Main beneficiary of all this competition experience right now is Volvo's 850R sedan, a race-bred machine if ever there was one, with its hunkered-down looks and ultra-low-profile tires on skinny-spoked wheels.

This car is based on Volvo's widely-praised 850 front-wheel-drive sedan, this maker's entry-level product, originally designed to replace the long-lived 240 model.

Although it looks a lot like a basic 850, there are many upgrades to turn it into the swiftest Volvo ever.

Its astonishingly responsive powerplant is : based on Volvo's trusty five-cylinder 2.3-litre unit, but turbo-charging is employed to create a front-runner in the super-sedan class.

Horsepower is an impressive 240 - enough to kill forever Volvo's stuffy image if it still lingers.

Turbo 'lag' is just about non-existent, thanks in part to minimal turbo-charger size.

Only transmission available is a five-speed manual as it should be for a car like this.

Naturally, with such a speedster, first-class brakes are essential and this Volvo delivers. Thanks to those spoky wheels, the four-wheel ventilated discs can be admired every time you stop the car. Naturally, ABS is standard.

Tires have an exceptionally low profile and perform well during fast driving. At city speeds, though, I found they 'tram-lined' and didn't have a very reassuring feel.

I got the impression that handling would be as good with more conventional rubber and, there would be the bonus of an improved ride.

Vehicle Verdict
I liked:
  • Wonderfully responsive performance.
  • 'No-nonsense' styling.
  • Agile handling.
  • Comfortable, attractive interior.
  • Fun to drive I didn't like: Ultra low profile tires.
I didn't like:
  • Ultra low profile tires.

But tires apart, this Volvo proved tremendous fun to drive and lacked for nothing by way of luxury either.

Seating was wonderful, with plenty of lateral support for exceptional comfort on long runs. Trim was a combination of leather and suede, which looked good and provided a 'grippy' surface.

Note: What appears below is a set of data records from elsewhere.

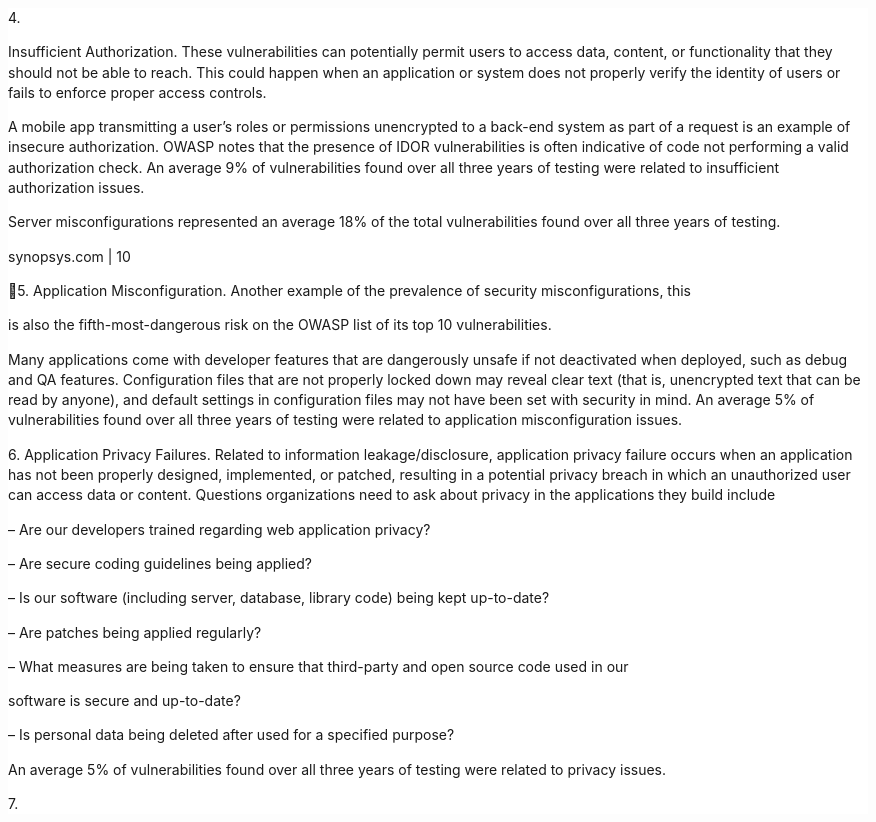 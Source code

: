 4\. 

Insufficient Authorization. These vulnerabilities can potentially permit users to access data, 
content, or functionality that they should not be able to reach. This could happen when an 
application or system does not properly verify the identity of users or fails to enforce proper 
access controls. 

A mobile app transmitting a user’s roles or permissions unencrypted to a back\-end system as 
part of a request is an example of insecure authorization. OWASP notes that the presence of 
IDOR vulnerabilities is often indicative of code not performing a valid authorization check. An 
average 9% of vulnerabilities found over all three years of testing were related to insufficient 
authorization issues.

Server misconfigurations 
represented an 
average 18% of the total 
vulnerabilities found over 
all three years of testing.

 synopsys.com \| 10

 
 
5\. Application Misconfiguration. Another example of the prevalence of security misconfigurations, this 

is also the fifth\-most\-dangerous risk on the OWASP list of its top 10 vulnerabilities. 

Many applications come with developer features that are dangerously unsafe if not deactivated 
when deployed, such as debug and QA features. Configuration files that are not properly locked down 
may reveal clear text (that is, unencrypted text that can be read by anyone), and default settings 
in configuration files may not have been set with security in mind. An average 5% of vulnerabilities 
found over all three years of testing were related to application misconfiguration issues. 

6\. Application Privacy Failures. Related to information leakage/disclosure, application privacy failure 
occurs when an application has not been properly designed, implemented, or patched, resulting in 
a potential privacy breach in which an unauthorized user can access data or content. Questions 
organizations need to ask about privacy in the applications they build include

 – Are our developers trained regarding web application privacy?

 – Are secure coding guidelines being applied?

 – Is our software (including server, database, library code) being kept up\-to\-date? 

 – Are patches being applied regularly?

 – What measures are being taken to ensure that third\-party and open source code used in our 

software is secure and up\-to\-date?

 – Is personal data being deleted after used for a specified purpose?

An average 5% of vulnerabilities found over all three years of testing were related to privacy issues.

7\. 

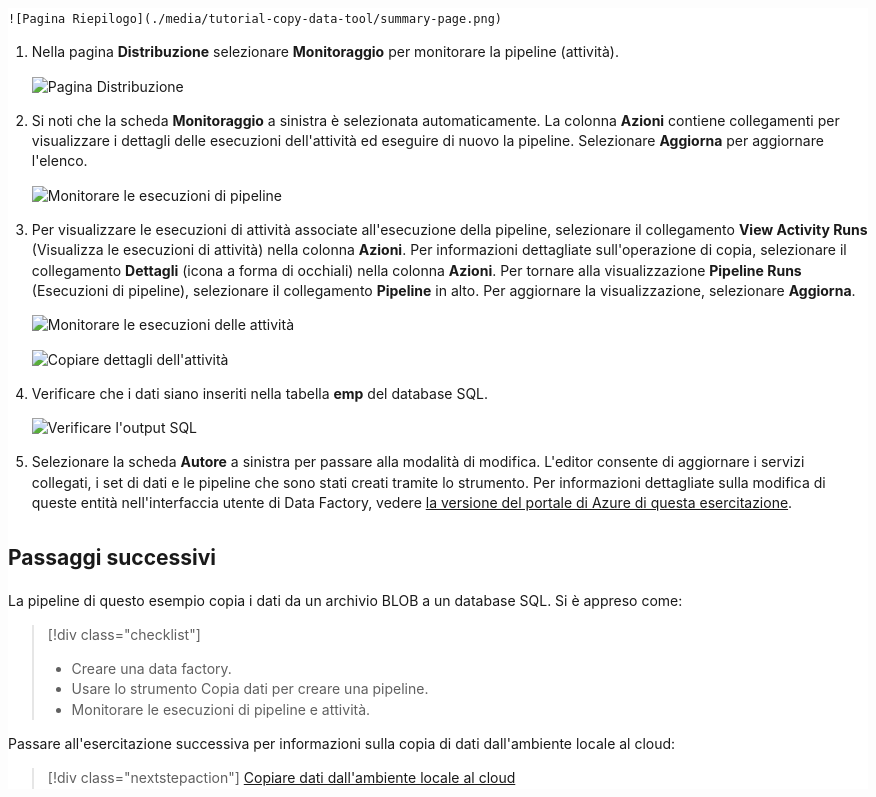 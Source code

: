     ![Pagina Riepilogo](./media/tutorial-copy-data-tool/summary-page.png)
1. Nella pagina **Distribuzione** selezionare **Monitoraggio** per monitorare la pipeline (attività).

    ![Pagina Distribuzione](./media/tutorial-copy-data-tool/deployment-page.png)
1. Si noti che la scheda **Monitoraggio** a sinistra è selezionata automaticamente. La colonna **Azioni** contiene collegamenti per visualizzare i dettagli delle esecuzioni dell'attività ed eseguire di nuovo la pipeline. Selezionare **Aggiorna** per aggiornare l'elenco.

    ![Monitorare le esecuzioni di pipeline](./media/tutorial-copy-data-tool/pipeline-monitoring.png)
1. Per visualizzare le esecuzioni di attività associate all'esecuzione della pipeline, selezionare il collegamento **View Activity Runs** (Visualizza le esecuzioni di attività) nella colonna **Azioni**. Per informazioni dettagliate sull'operazione di copia, selezionare il collegamento **Dettagli** (icona a forma di occhiali) nella colonna **Azioni**. Per tornare alla visualizzazione **Pipeline Runs** (Esecuzioni di pipeline), selezionare il collegamento **Pipeline** in alto. Per aggiornare la visualizzazione, selezionare **Aggiorna**.

    ![Monitorare le esecuzioni delle attività](./media/tutorial-copy-data-tool/activity-monitoring.png)

    ![Copiare dettagli dell'attività](./media/tutorial-copy-data-tool/copy-execution-details.png)

1. Verificare che i dati siano inseriti nella tabella **emp** del database SQL.

    ![Verificare l'output SQL](./media/tutorial-copy-data-tool/verify-sql-output.png)

1. Selezionare la scheda **Autore** a sinistra per passare alla modalità di modifica. L'editor consente di aggiornare i servizi collegati, i set di dati e le pipeline che sono stati creati tramite lo strumento. Per informazioni dettagliate sulla modifica di queste entità nell'interfaccia utente di Data Factory, vedere [la versione del portale di Azure di questa esercitazione](tutorial-copy-data-portal.md).

## <a name="next-steps"></a>Passaggi successivi
La pipeline di questo esempio copia i dati da un archivio BLOB a un database SQL. Si è appreso come:

> [!div class="checklist"]
> * Creare una data factory.
> * Usare lo strumento Copia dati per creare una pipeline.
> * Monitorare le esecuzioni di pipeline e attività.

Passare all'esercitazione successiva per informazioni sulla copia di dati dall'ambiente locale al cloud:

> [!div class="nextstepaction"]
>[Copiare dati dall'ambiente locale al cloud](tutorial-hybrid-copy-data-tool.md)
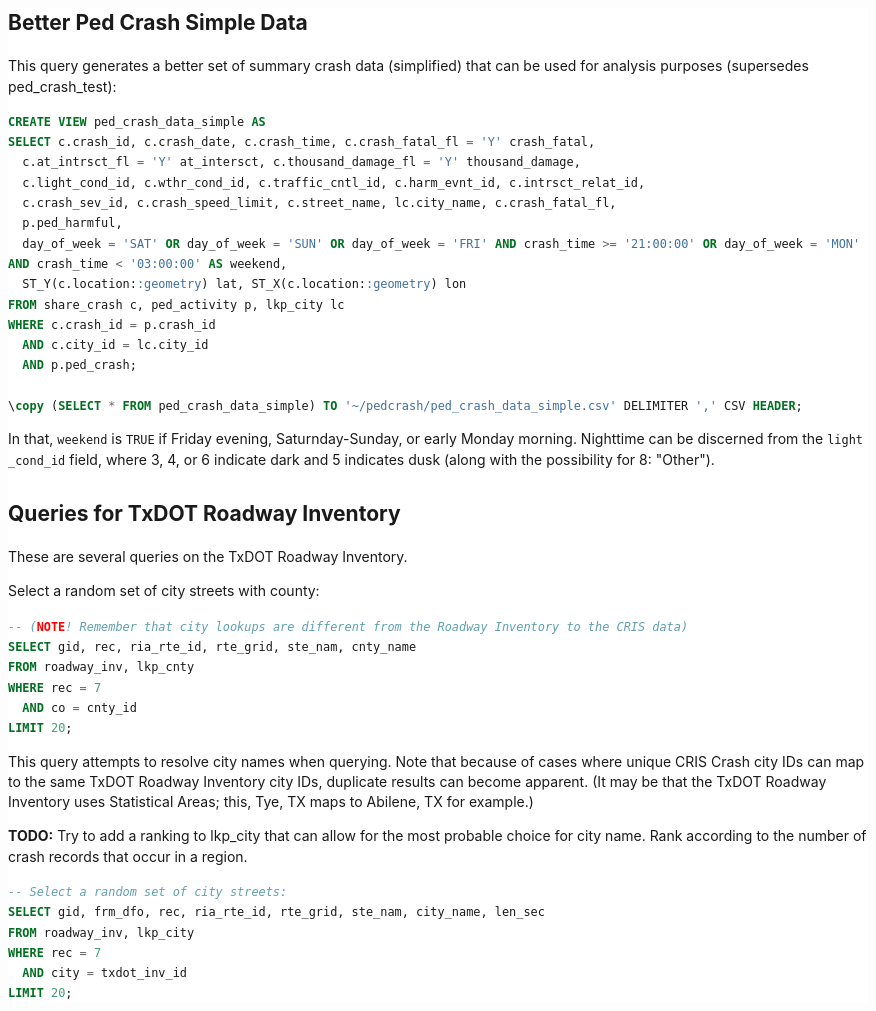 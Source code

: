 ## Better Ped Crash Simple Data

This query generates a better set of summary crash data (simplified) that can be used for analysis purposes (supersedes ped_crash_test):

```sql
CREATE VIEW ped_crash_data_simple AS
SELECT c.crash_id, c.crash_date, c.crash_time, c.crash_fatal_fl = 'Y' crash_fatal,
  c.at_intrsct_fl = 'Y' at_intersct, c.thousand_damage_fl = 'Y' thousand_damage,
  c.light_cond_id, c.wthr_cond_id, c.traffic_cntl_id, c.harm_evnt_id, c.intrsct_relat_id,
  c.crash_sev_id, c.crash_speed_limit, c.street_name, lc.city_name, c.crash_fatal_fl, 
  p.ped_harmful,
  day_of_week = 'SAT' OR day_of_week = 'SUN' OR day_of_week = 'FRI' AND crash_time >= '21:00:00' OR day_of_week = 'MON' AND crash_time < '03:00:00' AS weekend,
  ST_Y(c.location::geometry) lat, ST_X(c.location::geometry) lon
FROM share_crash c, ped_activity p, lkp_city lc
WHERE c.crash_id = p.crash_id
  AND c.city_id = lc.city_id
  AND p.ped_crash;

\copy (SELECT * FROM ped_crash_data_simple) TO '~/pedcrash/ped_crash_data_simple.csv' DELIMITER ',' CSV HEADER;
```

In that, `weekend` is `TRUE` if Friday evening, Saturnday-Sunday, or early Monday morning. Nighttime can be discerned from the `light_cond_id` field, where 3, 4, or 6 indicate dark and 5 indicates dusk (along with the possibility for 8: "Other").

## Queries for TxDOT Roadway Inventory
These are several queries on the TxDOT Roadway Inventory.

Select a random set of city streets with county:
```sql
-- (NOTE! Remember that city lookups are different from the Roadway Inventory to the CRIS data)
SELECT gid, rec, ria_rte_id, rte_grid, ste_nam, cnty_name
FROM roadway_inv, lkp_cnty
WHERE rec = 7
  AND co = cnty_id
LIMIT 20;
```

This query attempts to resolve city names when querying. Note that because of cases where unique CRIS Crash city IDs can map to the same TxDOT Roadway Inventory city IDs, duplicate results can become apparent. (It may be that the TxDOT Roadway Inventory uses Statistical Areas; this, Tye, TX maps to Abilene, TX for example.)

**TODO:** Try to add a ranking to lkp_city that can allow for the most probable choice for city name. Rank according to the number of crash records that occur in a region.
```sql
-- Select a random set of city streets:
SELECT gid, frm_dfo, rec, ria_rte_id, rte_grid, ste_nam, city_name, len_sec
FROM roadway_inv, lkp_city
WHERE rec = 7
  AND city = txdot_inv_id
LIMIT 20;
```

All Volvos have excellent cockpit ambiance with (mostly) intelligent control layout and a nice 'feel' about everything. Window lift switches are not located on the door panels, my preferred location, but I suppose owners get used to this. Visibility was very good for driver and passengers, a worthwhile consideration in a touring car. Headroom is, if anything, better than in Volvo's bigger 960 cars.

Like other 850 models, this car has side-impact airbags, in addition to the usual pair up front. Other makers have followed Volvo with side bags, but where will it all end? Perhaps occupants should wear inflatable suits.

One thing about a Volvo having so much power and handling capability is that there's always a feeling of safety and solidity. There's never aany notion that things are about to get out of control.

This is not a cheap car, but it packs in a huge amnount of performance technology.